Quote:
Originally Posted by Kirk CO2 is accelerating the warming. We melted the North Pole in 50 short years.
The wildfire season is now longer than it was. I posted a scientific study about that which you chose to ignore. 1,000 square miles of California have burned, and it isn't even fire season yet. |
As I have said, nothing in the wildfires has changed in the last 500 years. You state there has been an uptick since the 80's, fine. But CO2 emmissions were growing by a clip of 30% since 1880 with no dramatic change in wildfires. Also as I have said, CA is a small part of the planet. It's like seeing one deer and saying that the deer population is exploding.

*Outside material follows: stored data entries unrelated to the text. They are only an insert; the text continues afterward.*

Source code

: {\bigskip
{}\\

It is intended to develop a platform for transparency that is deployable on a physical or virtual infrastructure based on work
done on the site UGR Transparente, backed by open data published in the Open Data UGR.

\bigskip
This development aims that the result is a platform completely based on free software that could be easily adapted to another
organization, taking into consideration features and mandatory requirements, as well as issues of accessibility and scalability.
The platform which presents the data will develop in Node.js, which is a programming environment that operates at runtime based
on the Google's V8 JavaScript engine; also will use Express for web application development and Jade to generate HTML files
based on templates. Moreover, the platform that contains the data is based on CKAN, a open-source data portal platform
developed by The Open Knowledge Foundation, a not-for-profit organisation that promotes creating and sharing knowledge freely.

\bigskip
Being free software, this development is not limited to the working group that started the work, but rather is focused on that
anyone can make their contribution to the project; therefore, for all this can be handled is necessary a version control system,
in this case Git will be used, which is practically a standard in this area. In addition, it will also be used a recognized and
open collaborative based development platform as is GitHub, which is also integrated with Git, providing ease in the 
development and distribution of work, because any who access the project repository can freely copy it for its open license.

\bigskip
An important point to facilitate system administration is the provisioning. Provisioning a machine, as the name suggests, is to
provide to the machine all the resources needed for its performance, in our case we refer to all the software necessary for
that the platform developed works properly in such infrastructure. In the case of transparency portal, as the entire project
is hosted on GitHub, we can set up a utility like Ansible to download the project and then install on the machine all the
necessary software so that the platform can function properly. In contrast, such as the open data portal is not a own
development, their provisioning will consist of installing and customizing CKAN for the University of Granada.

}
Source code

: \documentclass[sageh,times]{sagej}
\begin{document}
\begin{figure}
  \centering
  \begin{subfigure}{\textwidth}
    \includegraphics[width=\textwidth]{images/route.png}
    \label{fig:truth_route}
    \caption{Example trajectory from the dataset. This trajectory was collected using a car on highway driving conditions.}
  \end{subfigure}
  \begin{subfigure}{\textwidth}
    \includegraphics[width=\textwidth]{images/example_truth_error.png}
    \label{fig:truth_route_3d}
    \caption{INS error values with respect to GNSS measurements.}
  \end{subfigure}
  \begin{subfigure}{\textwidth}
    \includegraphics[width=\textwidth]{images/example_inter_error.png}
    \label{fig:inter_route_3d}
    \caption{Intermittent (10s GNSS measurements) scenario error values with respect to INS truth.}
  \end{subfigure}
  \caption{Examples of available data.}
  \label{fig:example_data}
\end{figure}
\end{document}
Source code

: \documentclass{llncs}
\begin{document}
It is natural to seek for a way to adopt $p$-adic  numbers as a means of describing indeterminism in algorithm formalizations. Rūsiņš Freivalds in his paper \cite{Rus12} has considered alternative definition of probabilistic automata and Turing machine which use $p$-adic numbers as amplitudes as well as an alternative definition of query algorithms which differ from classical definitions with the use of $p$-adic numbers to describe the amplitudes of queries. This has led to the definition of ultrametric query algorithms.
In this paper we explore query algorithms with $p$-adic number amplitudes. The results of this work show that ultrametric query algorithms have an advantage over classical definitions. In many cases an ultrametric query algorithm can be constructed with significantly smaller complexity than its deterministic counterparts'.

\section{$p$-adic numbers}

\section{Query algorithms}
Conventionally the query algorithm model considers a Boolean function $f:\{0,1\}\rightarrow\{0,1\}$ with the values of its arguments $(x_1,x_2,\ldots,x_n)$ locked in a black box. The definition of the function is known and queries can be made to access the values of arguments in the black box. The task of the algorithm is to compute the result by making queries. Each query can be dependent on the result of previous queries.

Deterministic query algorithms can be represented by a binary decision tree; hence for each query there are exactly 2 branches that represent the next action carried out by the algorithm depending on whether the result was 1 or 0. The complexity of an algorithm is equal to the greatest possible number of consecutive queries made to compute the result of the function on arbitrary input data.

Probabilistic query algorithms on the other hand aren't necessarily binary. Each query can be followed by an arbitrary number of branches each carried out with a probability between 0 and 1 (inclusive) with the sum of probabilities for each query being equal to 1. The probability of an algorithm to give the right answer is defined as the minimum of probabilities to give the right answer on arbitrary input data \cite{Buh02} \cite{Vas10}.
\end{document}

http://www.oism.org/pproject/GWReview_OISM600.pdf
Surface temperatures in the United States during the past century
reflect this natural warming trend and its correlation with solar activity,
as shown in Figures 4 and 5. Compiled U.S. surface temperatures
have increased about 0.5 °C per century, which is consistent with
other historical values of 0.4 to 0.5 °C per century during the recovery
from the Little Ice Age (13-17). This temperature change is slight
as compared with other natural variations, as shown in Figure 6.
Three intermediate trends are evident, including the decreasing trend
used to justify fears of “global cooling” in the 1970s.